Turn on the model light and look at where the light and shadow falls. Adjust the lights to where you want the light and shadow to be.
Your question of Should I lighter her front or back... it's what YOU want to create. What do you envision for this shoot? I can't tell you what to light or what not to light because it's your art here. I haven't a clue what you are trying to do. 
If you give us a shot of an approximation of what you re trying to do we can tell you more about how to position or how to create the look you are going for. We can tell you how to get what you are trying for, but not how to figure out what you are trying for...


----------



## c3po99 (Dec 28, 2011)

i'll post some test shots later this evening.  thanks!


----------



## Big Mike (Dec 28, 2011)

> Turn on the model light and


I'm pretty sure they're using continuous lighting.  



> again any tips would help. i can't adjust the output of the lights. so that's a hindrance as well but i can always adjust the exposure a few stops in Photoshop if need be.


Adjusting the exposure 'a few stops' in Photoshop is a very bad way to be thinking when going into a photo shoot.  While you can't adjust the power on your lights, you still have the shutter speed, aperture and ISO to adjust the exposure.  Also, you can refer to the 'Inverse Square Law' and move the lights closer or farther to adjust their affect on the subject (keep in mind that this also affects the softness).  

As for your light placement...you seem to have some poses in mind...so you must have some example shots that you're using for inspiration.  You can usually (with some practice and experience) look at a photo and mentally reverse engineer the lighting.  The key is to see where the shadows are and trace them back to the light position.  
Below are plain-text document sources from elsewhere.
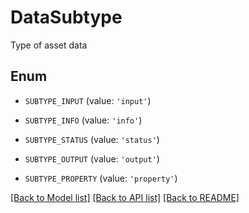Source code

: # DataSubtype

Type of asset data

## Enum

* `SUBTYPE_INPUT` (value: `'input'`)

* `SUBTYPE_INFO` (value: `'info'`)

* `SUBTYPE_STATUS` (value: `'status'`)

* `SUBTYPE_OUTPUT` (value: `'output'`)

* `SUBTYPE_PROPERTY` (value: `'property'`)

[[Back to Model list]](../README.md#documentation-for-models) [[Back to API list]](../README.md#documentation-for-api-endpoints) [[Back to README]](../README.md)


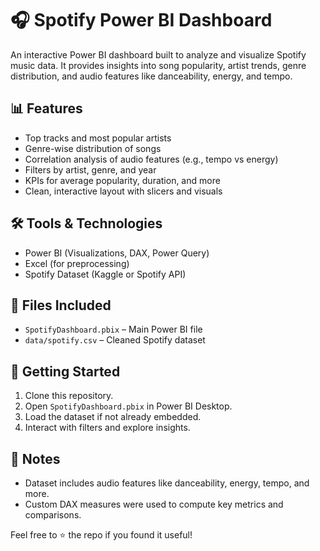 # 🎧 Spotify Power BI Dashboard

An interactive Power BI dashboard built to analyze and visualize Spotify music data. It provides insights into song popularity, artist trends, genre distribution, and audio features like danceability, energy, and tempo.

## 📊 Features

- Top tracks and most popular artists
- Genre-wise distribution of songs
- Correlation analysis of audio features (e.g., tempo vs energy)
- Filters by artist, genre, and year
- KPIs for average popularity, duration, and more
- Clean, interactive layout with slicers and visuals

## 🛠️ Tools & Technologies

- Power BI (Visualizations, DAX, Power Query)
- Excel (for preprocessing)
- Spotify Dataset (Kaggle or Spotify API)

## 📁 Files Included

- `SpotifyDashboard.pbix` – Main Power BI file
- `data/spotify.csv` – Cleaned Spotify dataset

## 🚀 Getting Started

1. Clone this repository.
2. Open `SpotifyDashboard.pbix` in Power BI Desktop.
3. Load the dataset if not already embedded.
4. Interact with filters and explore insights.

## 📌 Notes

- Dataset includes audio features like danceability, energy, tempo, and more.
- Custom DAX measures were used to compute key metrics and comparisons.


Feel free to ⭐ the repo if you found it useful!
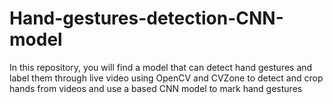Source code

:# Hand-gestures-detection-CNN-model
In this repository, you will find a model that can detect hand gestures and label them through live video using OpenCV and CVZone to detect and crop hands from videos and use a based CNN model to mark hand gestures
If you can link to some examples, we may be able to help you with that.


----------



## gsgary (Dec 28, 2011)

Biggest problem you have is the umbrellas they are not very good for controling the light, i would be using a grided beaty dish and probably a grided 7" reflector or grided large softbox


----------



## c3po99 (Dec 28, 2011)

Yeah I figured as much. But hoping I can make some decent shots with the gear I currently have until I can get other accessories. 

sorry about the images.  they were not mine.  

*Post fixed*


----------



## gsgary (Dec 28, 2011)

Try making a snoot so you can sculpture the light along her body
here's a few i did with a ring flash
http://gsgary.smugmug.com/People/Tina-page-3-shoot/Image00031/545307315_SPBdz-L.jpg

http://gsgary.smugmug.com/People/Tina-page-3-shoot/Image00039/545307619_VHea5-L.jpg

http://gsgary.smugmug.com/People/Tina-page-3-shoot/Image00034/545307480_DoiKh-L.jpg

Must do some more


----------



## c3po99 (Dec 28, 2011)

snoot?


----------



## gsgary (Dec 28, 2011)

c3po99 said:


> snoot?



Bowens Photographic Lighting Accessories: Snoot

You can make one with card and straws but you would have to keep it clear of the bulb if they are hot lights


----------



## DannyD (Dec 28, 2011)

Wanna know something funny ? I asked myself "What's the Boudoir photography". In French, a boudoir is a cookie ! 

http://static.skynetblogs.be/media/..._2681228_d1b6f162c03297ed166a6ca7d2958124.jpg 

I looked on the Internet to find out ! 

The most famous examples of this kind of photography is Hollywood pictures of well knowns actors. In French, we call this Eclairage Americain which is American Lightning !


----------



## c3po99 (Dec 28, 2011)

I have 10" Smith Victor Flood lights.  would this accessory help?

Smith-Victor DP10 Clip On Diffuser For 10" Lights 401309


----------



## c3po99 (Dec 28, 2011)

ok here is what i think is the best shot of my shoot.  1 light setup, smith victor 10" flood with white umbrella.  light through umbrella.  light is right at the edge of the bed at eye level with model.  any critique would be greatly appreciated.

http://farm8.staticflickr.com/7025/6592181303_b81176bc1a_b.jpg


----------



## Big Mike (Dec 29, 2011)

The light is pretty nice but the posing could use a lot of work.


----------



## HopeVonc (Dec 29, 2011)

DannyD said:
			
		

> Wanna know something funny ? I asked myself "What's the Boudoir photography". In French, a boudoir is a cookie !
> 
> http://static.skynetblogs.be/media/110141/dyn006_original_500_325_pjpeg_2681228_d1b6f162c03297ed166a6ca7d2958124.jpg
> 
> ...




Hee hee funny!


----------



## Big Mike (Dec 30, 2011)

> The term derives from the French verb bouder, meaning "to be sulky" or boudeur, meaning "sulky".


----------